For years, the business strategy of data-driven decision-making implied that the mere presence of data was all that’s required to make better decisions. However, this approach hasn’t provided organizations the data investment returns they thought it would because of poor data quality. Since then, the world has moved on to an AI strategy, but without the right data strategy you can’t “do” AI.
Data is the lifeblood of artificial intelligence. AI systems learn and make decisions based on the data they are trained on. Without high-quality, well-organized data, AI models cannot function effectively. Data management is essential for collecting, storing, and maintaining the data needed to train and operate AI systems.
Moreover, to be truly data-driven, it’s important to make thoughtful decisions, not just about the business impact data driven decision-making will have, but also about the data itself: data needs to be stored, processed, and organized in a way that enables the business to make better decisions.
Gartner produced a research report on this topic a few years ago: The Practical Logical Data Warehouse and the data management infrastructure model where they presented a simple framework for thinking about the types of questions our consumers were asking and where that data was coming from.
In this blog we take a closer look at how the ideas of known and unknown data and known and unknown questions impact our data ecosystem as we expand and extend the data management infrastructure model.
The legacy data stack: Focusing on the known knowns
For the past 30 years, organizations have been centralizing data to support management decisions — focusing on known data with a clear model, and well-understood questions. In other words, this data ecosystem is designed to use known data to answer known questions.

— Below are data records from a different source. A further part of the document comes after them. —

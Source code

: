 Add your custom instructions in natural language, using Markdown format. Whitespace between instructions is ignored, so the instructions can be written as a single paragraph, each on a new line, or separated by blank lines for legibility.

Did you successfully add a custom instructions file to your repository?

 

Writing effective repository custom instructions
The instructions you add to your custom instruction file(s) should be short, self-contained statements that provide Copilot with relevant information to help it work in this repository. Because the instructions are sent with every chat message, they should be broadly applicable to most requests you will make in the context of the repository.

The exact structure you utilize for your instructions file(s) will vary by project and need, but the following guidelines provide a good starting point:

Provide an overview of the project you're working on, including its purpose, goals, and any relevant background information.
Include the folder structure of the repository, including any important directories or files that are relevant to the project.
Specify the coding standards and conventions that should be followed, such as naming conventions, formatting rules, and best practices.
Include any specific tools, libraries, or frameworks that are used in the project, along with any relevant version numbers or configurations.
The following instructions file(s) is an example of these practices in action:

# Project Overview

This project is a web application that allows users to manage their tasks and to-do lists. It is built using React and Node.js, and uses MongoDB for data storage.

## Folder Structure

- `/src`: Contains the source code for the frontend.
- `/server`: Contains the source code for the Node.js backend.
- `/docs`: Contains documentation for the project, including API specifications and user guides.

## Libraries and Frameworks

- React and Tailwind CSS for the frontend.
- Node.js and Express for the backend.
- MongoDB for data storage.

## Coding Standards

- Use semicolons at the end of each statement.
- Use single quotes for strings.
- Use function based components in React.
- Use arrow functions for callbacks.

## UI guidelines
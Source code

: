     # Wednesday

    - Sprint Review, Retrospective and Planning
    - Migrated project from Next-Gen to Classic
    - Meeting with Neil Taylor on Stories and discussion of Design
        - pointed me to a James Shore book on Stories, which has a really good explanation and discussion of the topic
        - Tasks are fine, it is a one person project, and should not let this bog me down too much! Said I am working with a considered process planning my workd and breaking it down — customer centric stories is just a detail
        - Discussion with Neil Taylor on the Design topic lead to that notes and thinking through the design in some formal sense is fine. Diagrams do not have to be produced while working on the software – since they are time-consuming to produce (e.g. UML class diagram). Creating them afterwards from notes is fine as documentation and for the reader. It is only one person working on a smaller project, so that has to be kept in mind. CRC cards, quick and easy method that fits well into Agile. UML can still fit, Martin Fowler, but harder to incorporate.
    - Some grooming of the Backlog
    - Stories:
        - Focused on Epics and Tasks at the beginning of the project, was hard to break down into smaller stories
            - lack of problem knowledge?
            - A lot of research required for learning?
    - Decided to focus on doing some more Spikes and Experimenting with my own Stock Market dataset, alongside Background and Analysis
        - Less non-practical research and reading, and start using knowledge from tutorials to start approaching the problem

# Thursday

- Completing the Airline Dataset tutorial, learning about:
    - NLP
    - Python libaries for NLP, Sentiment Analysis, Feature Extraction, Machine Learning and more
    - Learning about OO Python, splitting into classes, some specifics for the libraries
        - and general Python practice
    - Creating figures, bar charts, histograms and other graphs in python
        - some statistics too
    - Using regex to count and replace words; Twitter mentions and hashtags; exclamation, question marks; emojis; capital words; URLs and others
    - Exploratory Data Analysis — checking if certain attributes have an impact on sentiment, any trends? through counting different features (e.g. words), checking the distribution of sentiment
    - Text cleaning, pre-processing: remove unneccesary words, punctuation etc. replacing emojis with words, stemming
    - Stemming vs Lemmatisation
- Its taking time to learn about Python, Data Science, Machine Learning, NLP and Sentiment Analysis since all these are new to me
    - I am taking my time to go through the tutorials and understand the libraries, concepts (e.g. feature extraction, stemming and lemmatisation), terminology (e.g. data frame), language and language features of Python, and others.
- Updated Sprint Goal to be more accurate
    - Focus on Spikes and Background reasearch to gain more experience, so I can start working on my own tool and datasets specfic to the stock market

The data architecture to support this approach typically begins with a process of business analysis to understand what questions we want to answer. Then, we design a data model to answer these questions and choose a technology platform on which to build this data architecture, this is often known as a data warehouse.
Building the data warehouse consists of activities such as implementing data models via various ETL processes, and creating data pipelines from source systems to populate the target data model. This is the basis of data warehousing and also the similar data lakehouse architecture approach.
Up until very recently, the creation, development, and maintenance of the data warehouse or data lakehouse was performed by a central data team. This central team is typically either an expensive standing army or an overworked, overtasked, and overwhelmed team, either case leads to underwhelming business value, whether that’s due to delayed projects, delayed business outcomes or slowed innovation.
In the end, answering predetermined questions was based on a centralized and well-articulated data model, but failed to enable data exploration, experimentation and evolution of the data-driven business strategy. These failures only get worse with time as more data needs to be integrated and the platform becomes more fragile to change. Ultimately this fails to deliver timely and competitive business results.
As we’ve seen, providing known data to answer known questions can be done using many well-known data architectures, but that’s only part of the story.
A cloud data warehouse alone is too expensive for all your data
The framework: Known data, known questions, unknown data and unknown questions
Before we move on let’s define some terminology that will be used throughout the rest of this blog.
Known data is familiar to teams within the organization. Typically known data has had one or more of the following activities performed on it: centralized, integrated, modeled or aggregated.
Known questions are questions that have previously been considered and for which data is likely to have already been known, as above.
Unknown data exists either within or outside the organization, and which hasn’t previously been known. Unknown data likely contains the makings of business value that hasn’t been discovered yet, and could be unique to the business.
Unknown questions are questions that have yet to be asked, new experimental analyses or new exploratory scenarios. Unknown questions support innovation and will potentially lead to significant competitive differentiation in your respective industry.
Together, the terms comprise the existing Gartner data management infrastructure model.
However, to truly become data-driven means providing venues for both known data and unknown data, and enabling known questions and unknown questions to be asked of that data.
Therefore, below we extend the existing model into known and unknown data and questions into four business decision-making scenarios that support business decision making:
Let’s take a closer look at each of the quadrants.
Quadrant 1: Known data and known question
Examples of known data, known question
- Known questions: Who are my most profitable customers?
- Known data: Data that’s already modeled in a warehouse or lakehouse
Centralization with a Legacy Data Stack
The legacy data stack — focused on clear and well-understood data and analyses — addresses quadrant 1, with known data and known questions.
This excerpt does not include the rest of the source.